AVAILABLE DATA Start Marker

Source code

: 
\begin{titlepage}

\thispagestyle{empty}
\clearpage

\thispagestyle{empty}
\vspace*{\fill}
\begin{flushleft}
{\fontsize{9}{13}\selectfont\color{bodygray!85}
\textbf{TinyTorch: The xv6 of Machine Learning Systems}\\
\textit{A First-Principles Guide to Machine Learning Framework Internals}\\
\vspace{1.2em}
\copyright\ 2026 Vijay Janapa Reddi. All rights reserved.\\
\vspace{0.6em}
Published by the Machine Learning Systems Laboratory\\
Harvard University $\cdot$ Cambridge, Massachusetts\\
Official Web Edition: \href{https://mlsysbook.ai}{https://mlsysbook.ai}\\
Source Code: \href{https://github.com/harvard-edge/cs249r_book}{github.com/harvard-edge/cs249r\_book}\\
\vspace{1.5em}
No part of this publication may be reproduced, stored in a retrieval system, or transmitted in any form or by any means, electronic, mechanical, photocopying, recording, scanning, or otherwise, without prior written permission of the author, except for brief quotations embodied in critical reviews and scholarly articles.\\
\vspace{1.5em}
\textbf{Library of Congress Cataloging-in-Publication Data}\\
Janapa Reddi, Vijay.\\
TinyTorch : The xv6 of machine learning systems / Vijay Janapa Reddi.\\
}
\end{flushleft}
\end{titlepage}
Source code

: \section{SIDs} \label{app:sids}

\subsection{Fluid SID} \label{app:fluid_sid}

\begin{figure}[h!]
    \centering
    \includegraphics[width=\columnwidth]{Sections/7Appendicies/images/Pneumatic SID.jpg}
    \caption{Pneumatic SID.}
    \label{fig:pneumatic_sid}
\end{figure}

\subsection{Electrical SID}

AVAILABLE DATA End Marker

[INSTRUCTIONS FOR THE TASK] Could you transcribe each entry exactly as it stands?

[SOLUTION]
Source code

: 
\begin{titlepage}

\thispagestyle{empty}
\clearpage

\thispagestyle{empty}
\vspace*{\fill}
\begin{flushleft}
{\fontsize{9}{13}\selectfont\color{bodygray!85}
\textbf{TinyTorch: The xv6 of Machine Learning Systems}\\
\textit{A First-Principles Guide to Machine Learning Framework Internals}\\
\vspace{1.2em}
\copyright\ 2026 Vijay Janapa Reddi. All rights reserved.\\
\vspace{0.6em}
Published by the Machine Learning Systems Laboratory\\
Harvard University $\cdot$ Cambridge, Massachusetts\\
Official Web Edition: \href{https://mlsysbook.ai}{https://mlsysbook.ai}\\
Source Code: \href{https://github.com/harvard-edge/cs249r_book}{github.com/harvard-edge/cs249r\_book}\\
\vspace{1.5em}
No part of this publication may be reproduced, stored in a retrieval system, or transmitted in any form or by any means, electronic, mechanical, photocopying, recording, scanning, or otherwise, without prior written permission of the author, except for brief quotations embodied in critical reviews and scholarly articles.\\
\vspace{1.5em}
\textbf{Library of Congress Cataloging-in-Publication Data}\\
Janapa Reddi, Vijay.\\
TinyTorch : The xv6 of machine learning systems / Vijay Janapa Reddi.\\
}
\end{flushleft}
\end{titlepage}
Source code

: \section{SIDs} \label{app:sids}

\subsection{Fluid SID} \label{app:fluid_sid}

\begin{figure}[h!]
    \centering
    \includegraphics[width=\columnwidth]{Sections/7Appendicies/images/Pneumatic SID.jpg}
    \caption{Pneumatic SID.}
    \label{fig:pneumatic_sid}
\end{figure}

\subsection{Electrical SID}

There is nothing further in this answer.